[Required action] Every line below from the one with "#### 2.2.1 nextToken" through the one with "- Free platform access" should be retyped exactly, both ends included; no other lines and no pictures.

[Source records]

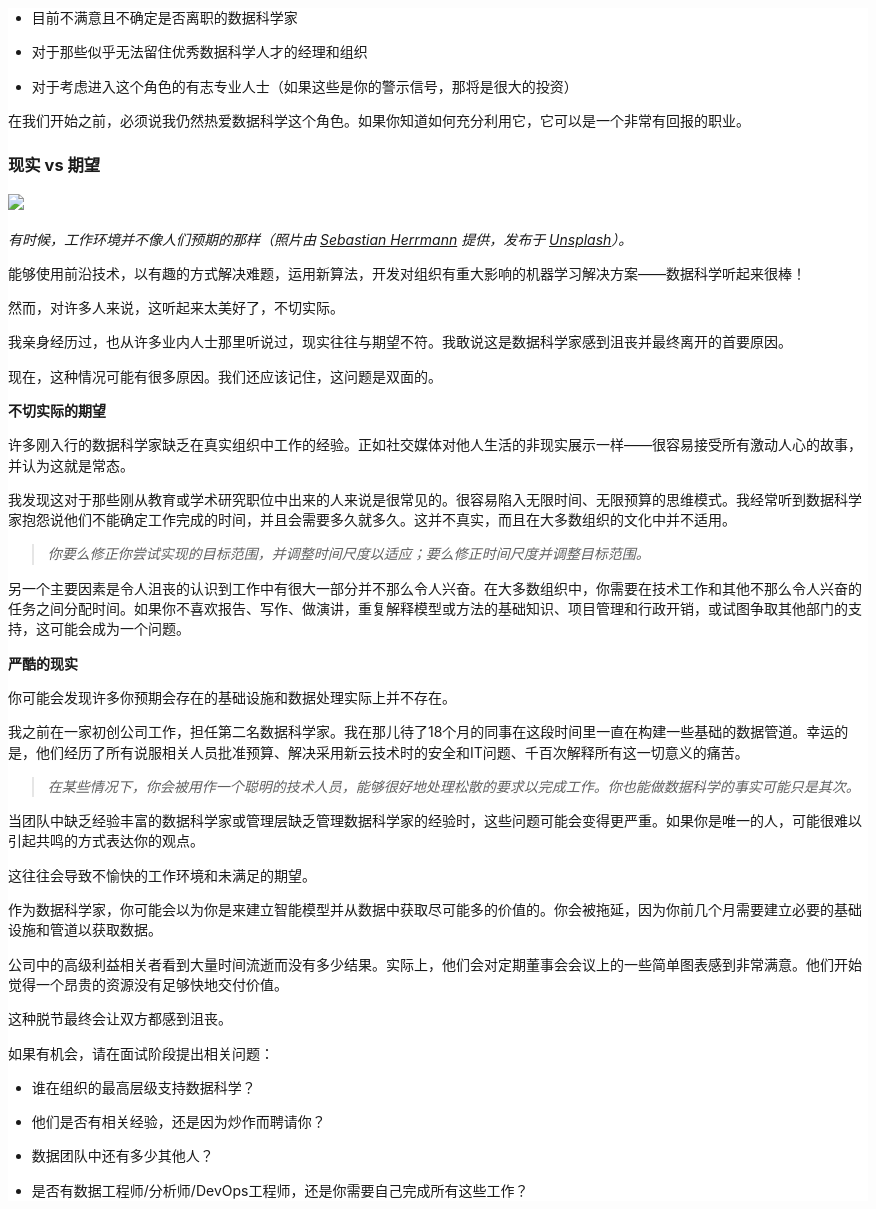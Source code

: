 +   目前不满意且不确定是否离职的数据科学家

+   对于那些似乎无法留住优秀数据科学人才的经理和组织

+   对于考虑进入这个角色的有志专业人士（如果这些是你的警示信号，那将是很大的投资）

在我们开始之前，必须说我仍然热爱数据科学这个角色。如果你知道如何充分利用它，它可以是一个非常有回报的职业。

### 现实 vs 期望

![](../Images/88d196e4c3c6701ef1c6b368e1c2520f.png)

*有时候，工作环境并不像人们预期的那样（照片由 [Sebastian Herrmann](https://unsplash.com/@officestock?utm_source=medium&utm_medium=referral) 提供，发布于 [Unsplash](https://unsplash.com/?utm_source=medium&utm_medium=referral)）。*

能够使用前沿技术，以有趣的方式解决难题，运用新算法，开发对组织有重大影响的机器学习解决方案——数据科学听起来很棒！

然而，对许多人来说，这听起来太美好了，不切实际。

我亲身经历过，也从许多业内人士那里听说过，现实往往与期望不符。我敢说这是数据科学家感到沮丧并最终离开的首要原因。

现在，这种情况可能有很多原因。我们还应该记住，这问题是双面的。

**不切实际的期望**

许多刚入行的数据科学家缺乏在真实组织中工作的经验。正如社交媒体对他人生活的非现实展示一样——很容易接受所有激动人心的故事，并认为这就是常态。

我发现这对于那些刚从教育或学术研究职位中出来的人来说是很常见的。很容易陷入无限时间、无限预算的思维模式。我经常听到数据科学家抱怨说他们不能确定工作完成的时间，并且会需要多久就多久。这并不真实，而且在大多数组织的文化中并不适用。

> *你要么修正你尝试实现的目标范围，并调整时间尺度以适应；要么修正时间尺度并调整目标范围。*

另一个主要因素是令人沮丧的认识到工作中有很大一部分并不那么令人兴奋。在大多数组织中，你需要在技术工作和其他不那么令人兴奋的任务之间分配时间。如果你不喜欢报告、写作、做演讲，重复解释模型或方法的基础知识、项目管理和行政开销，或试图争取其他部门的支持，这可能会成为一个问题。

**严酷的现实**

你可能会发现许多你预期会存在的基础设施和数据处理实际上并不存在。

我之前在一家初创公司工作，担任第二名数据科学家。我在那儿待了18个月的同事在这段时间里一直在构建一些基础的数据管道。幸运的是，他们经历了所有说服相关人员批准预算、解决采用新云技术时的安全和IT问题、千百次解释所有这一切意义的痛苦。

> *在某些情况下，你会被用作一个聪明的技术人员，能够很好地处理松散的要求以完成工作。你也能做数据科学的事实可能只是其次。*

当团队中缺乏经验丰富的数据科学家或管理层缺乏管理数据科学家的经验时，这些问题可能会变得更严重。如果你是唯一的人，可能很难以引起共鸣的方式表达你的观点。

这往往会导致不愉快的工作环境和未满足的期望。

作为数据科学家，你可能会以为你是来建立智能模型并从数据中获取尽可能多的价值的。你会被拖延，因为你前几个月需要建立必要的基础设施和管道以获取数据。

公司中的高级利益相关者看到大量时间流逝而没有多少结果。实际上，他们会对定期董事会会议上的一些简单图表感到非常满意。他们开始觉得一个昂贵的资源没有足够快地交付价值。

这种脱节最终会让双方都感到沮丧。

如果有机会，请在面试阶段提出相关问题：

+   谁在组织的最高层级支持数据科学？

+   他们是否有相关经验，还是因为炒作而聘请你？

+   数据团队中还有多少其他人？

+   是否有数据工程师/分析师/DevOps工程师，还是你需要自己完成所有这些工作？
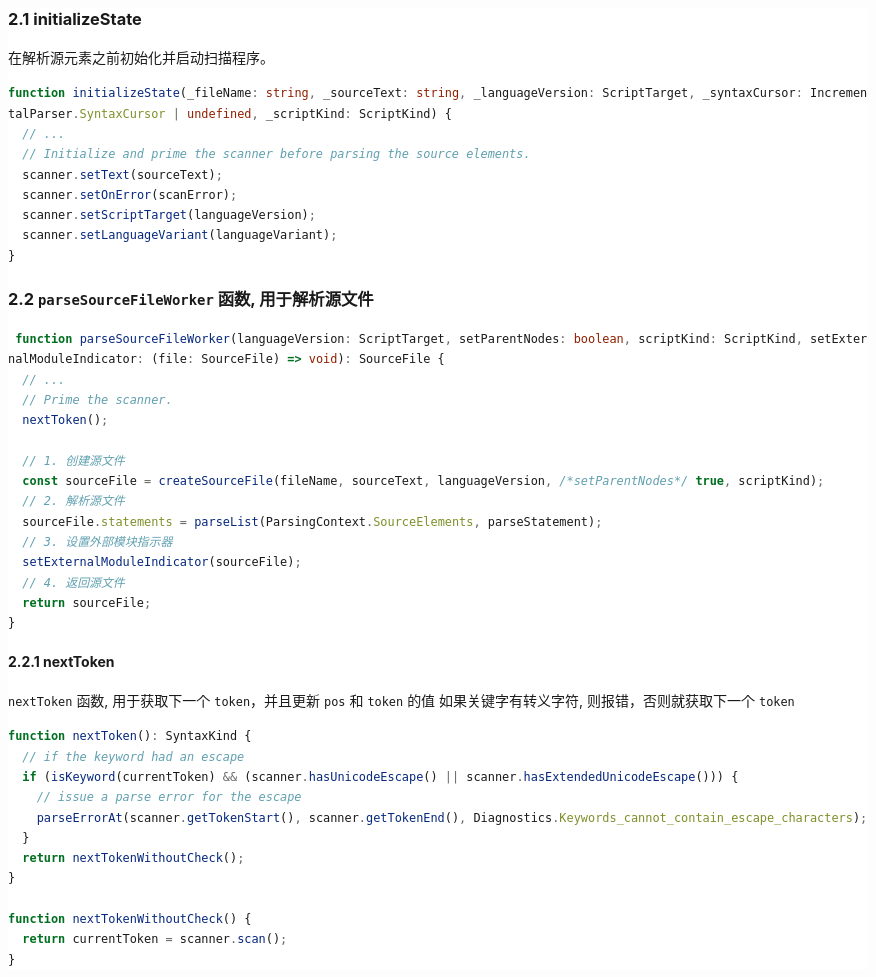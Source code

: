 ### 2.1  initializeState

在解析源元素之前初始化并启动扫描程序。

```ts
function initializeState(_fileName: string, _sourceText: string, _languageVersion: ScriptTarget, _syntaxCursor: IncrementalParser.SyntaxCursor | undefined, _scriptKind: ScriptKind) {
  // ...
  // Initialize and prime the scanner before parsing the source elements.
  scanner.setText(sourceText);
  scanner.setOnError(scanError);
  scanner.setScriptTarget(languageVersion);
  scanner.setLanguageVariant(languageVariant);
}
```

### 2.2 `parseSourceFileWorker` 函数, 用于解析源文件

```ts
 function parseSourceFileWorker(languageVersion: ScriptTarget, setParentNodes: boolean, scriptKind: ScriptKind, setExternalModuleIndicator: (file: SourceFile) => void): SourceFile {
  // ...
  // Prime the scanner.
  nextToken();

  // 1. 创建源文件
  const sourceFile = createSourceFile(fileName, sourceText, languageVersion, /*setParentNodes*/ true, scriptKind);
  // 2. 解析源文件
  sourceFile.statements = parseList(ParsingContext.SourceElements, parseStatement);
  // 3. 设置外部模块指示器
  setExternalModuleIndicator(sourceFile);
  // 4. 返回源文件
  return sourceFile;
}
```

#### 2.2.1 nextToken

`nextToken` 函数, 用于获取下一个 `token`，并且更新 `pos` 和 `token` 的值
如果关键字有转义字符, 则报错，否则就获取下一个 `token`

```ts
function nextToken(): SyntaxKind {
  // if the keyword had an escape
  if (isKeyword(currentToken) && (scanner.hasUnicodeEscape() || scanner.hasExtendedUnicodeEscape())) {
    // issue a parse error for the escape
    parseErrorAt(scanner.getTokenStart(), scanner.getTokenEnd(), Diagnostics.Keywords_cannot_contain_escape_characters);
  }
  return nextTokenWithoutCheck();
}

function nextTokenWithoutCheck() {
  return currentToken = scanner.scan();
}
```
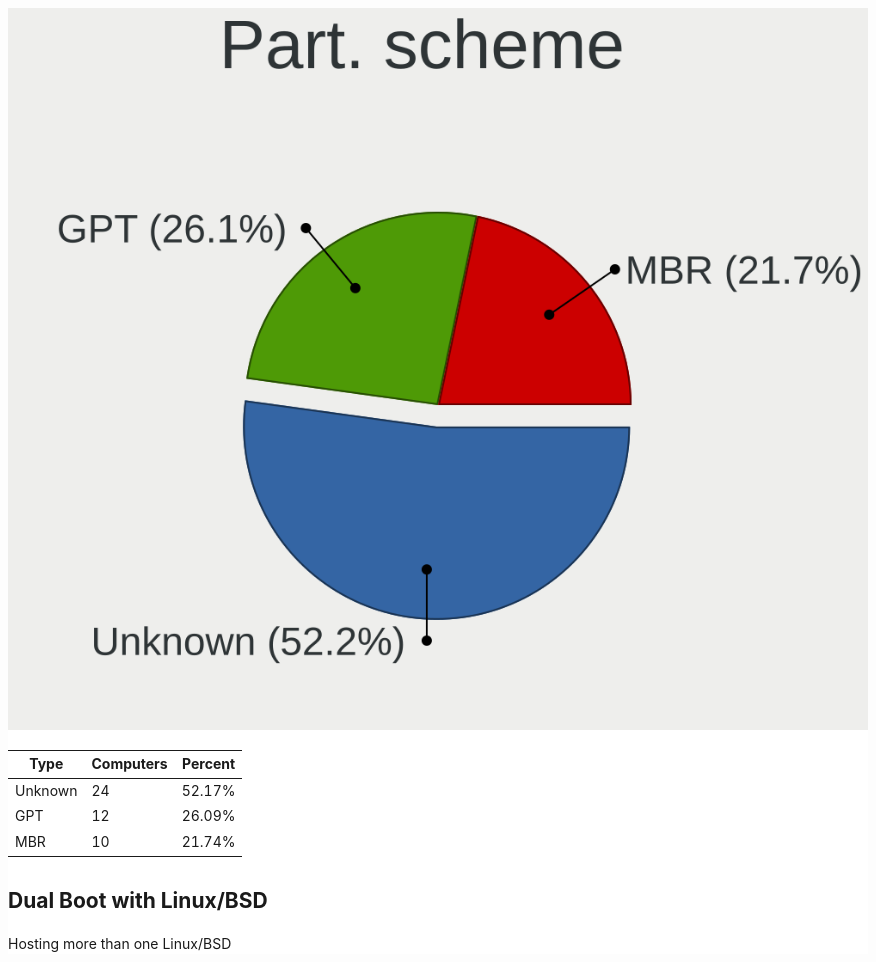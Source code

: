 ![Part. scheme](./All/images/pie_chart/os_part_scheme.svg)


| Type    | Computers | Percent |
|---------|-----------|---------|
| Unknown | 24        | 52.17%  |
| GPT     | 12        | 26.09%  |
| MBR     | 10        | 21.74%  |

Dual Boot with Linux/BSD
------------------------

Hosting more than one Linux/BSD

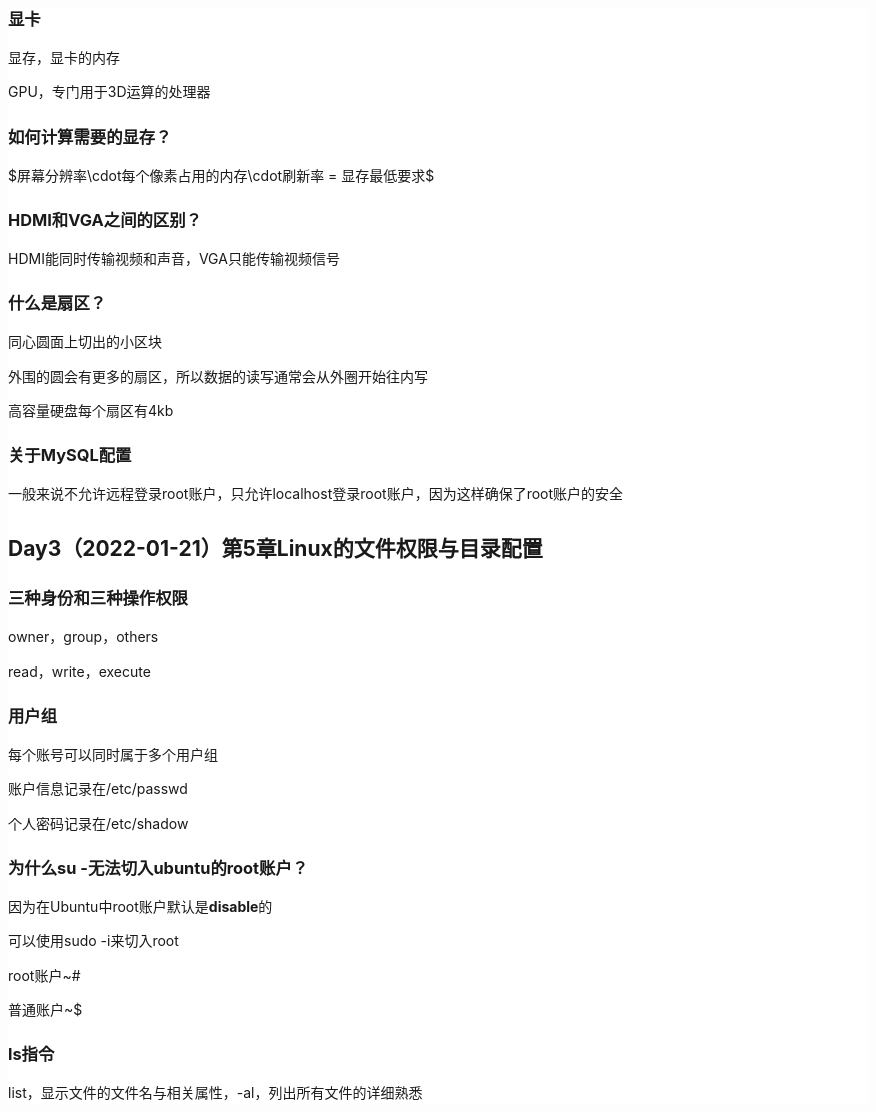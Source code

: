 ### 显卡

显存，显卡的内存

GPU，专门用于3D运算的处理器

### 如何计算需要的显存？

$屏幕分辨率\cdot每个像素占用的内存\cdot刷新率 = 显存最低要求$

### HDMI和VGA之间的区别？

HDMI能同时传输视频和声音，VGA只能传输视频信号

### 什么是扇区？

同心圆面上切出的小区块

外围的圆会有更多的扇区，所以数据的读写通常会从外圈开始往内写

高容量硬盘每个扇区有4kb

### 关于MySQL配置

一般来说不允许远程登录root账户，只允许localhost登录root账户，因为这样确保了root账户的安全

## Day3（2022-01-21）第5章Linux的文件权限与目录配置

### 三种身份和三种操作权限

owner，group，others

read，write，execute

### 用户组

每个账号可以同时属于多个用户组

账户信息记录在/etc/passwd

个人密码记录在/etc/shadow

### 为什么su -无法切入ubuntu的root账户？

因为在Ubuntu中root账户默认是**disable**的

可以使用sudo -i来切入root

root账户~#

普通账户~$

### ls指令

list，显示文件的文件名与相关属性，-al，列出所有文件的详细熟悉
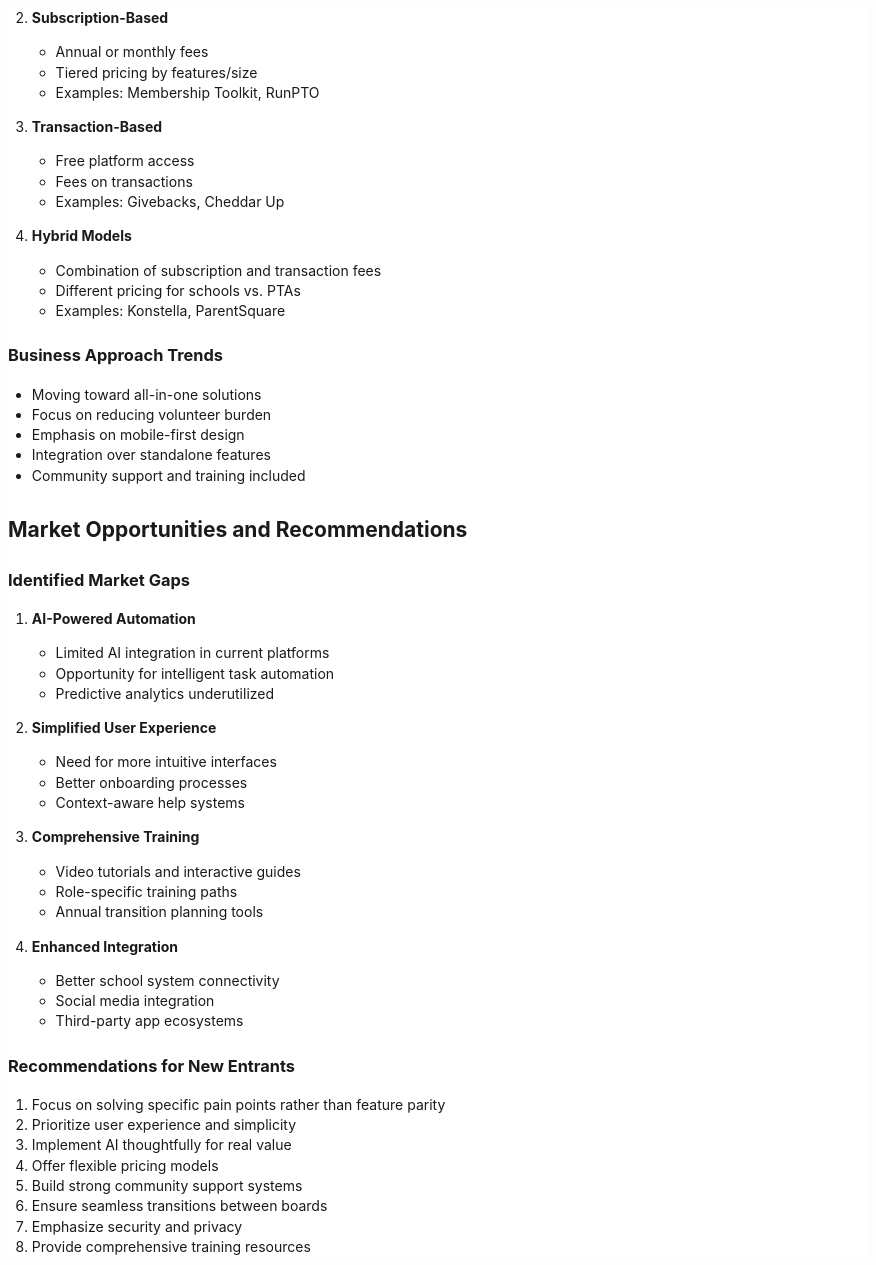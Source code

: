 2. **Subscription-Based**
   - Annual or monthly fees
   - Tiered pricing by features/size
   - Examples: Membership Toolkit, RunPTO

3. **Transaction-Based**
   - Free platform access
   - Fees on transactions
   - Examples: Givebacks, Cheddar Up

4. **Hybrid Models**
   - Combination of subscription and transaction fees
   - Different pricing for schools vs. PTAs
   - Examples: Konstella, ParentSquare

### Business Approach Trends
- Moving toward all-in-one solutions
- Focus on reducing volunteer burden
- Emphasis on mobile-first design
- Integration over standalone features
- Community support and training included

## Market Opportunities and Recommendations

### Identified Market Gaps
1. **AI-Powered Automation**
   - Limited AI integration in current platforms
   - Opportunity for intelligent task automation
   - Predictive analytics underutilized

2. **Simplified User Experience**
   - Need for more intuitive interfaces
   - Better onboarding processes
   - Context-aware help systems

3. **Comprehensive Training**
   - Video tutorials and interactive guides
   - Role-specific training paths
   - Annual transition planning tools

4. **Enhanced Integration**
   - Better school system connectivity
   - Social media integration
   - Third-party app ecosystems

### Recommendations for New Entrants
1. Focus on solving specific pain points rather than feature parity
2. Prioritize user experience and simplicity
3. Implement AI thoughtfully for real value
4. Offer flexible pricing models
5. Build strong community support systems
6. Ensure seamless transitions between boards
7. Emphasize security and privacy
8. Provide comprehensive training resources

[Solution]
#### 2.2.1 nextToken

`nextToken` 函数, 用于获取下一个 `token`，并且更新 `pos` 和 `token` 的值
如果关键字有转义字符, 则报错，否则就获取下一个 `token`

```ts
function nextToken(): SyntaxKind {
  // if the keyword had an escape
  if (isKeyword(currentToken) && (scanner.hasUnicodeEscape() || scanner.hasExtendedUnicodeEscape())) {
    // issue a parse error for the escape
    parseErrorAt(scanner.getTokenStart(), scanner.getTokenEnd(), Diagnostics.Keywords_cannot_contain_escape_characters);
  }
  return nextTokenWithoutCheck();
}

function nextTokenWithoutCheck() {
  return currentToken = scanner.scan();
}
```
Source code

: ![Part. scheme](./All/images/pie_chart/os_part_scheme.svg)


| Type    | Computers | Percent |
|---------|-----------|---------|
| Unknown | 24        | 52.17%  |
| GPT     | 12        | 26.09%  |
| MBR     | 10        | 21.74%  |

Dual Boot with Linux/BSD
------------------------

Hosting more than one Linux/BSD

Source code

: ### 显卡

显存，显卡的内存

GPU，专门用于3D运算的处理器

### 如何计算需要的显存？

$屏幕分辨率\cdot每个像素占用的内存\cdot刷新率 = 显存最低要求$

### HDMI和VGA之间的区别？

HDMI能同时传输视频和声音，VGA只能传输视频信号

### 什么是扇区？

同心圆面上切出的小区块

外围的圆会有更多的扇区，所以数据的读写通常会从外圈开始往内写

高容量硬盘每个扇区有4kb

### 关于MySQL配置

一般来说不允许远程登录root账户，只允许localhost登录root账户，因为这样确保了root账户的安全

## Day3（2022-01-21）第5章Linux的文件权限与目录配置

### 三种身份和三种操作权限

owner，group，others

read，write，execute

### 用户组

每个账号可以同时属于多个用户组

账户信息记录在/etc/passwd

个人密码记录在/etc/shadow

### 为什么su -无法切入ubuntu的root账户？

因为在Ubuntu中root账户默认是**disable**的

可以使用sudo -i来切入root

root账户~#

普通账户~$

### ls指令

list，显示文件的文件名与相关属性，-al，列出所有文件的详细熟悉
Source code

: 2. **Subscription-Based**
   - Annual or monthly fees
   - Tiered pricing by features/size
   - Examples: Membership Toolkit, RunPTO

3. **Transaction-Based**
   - Free platform access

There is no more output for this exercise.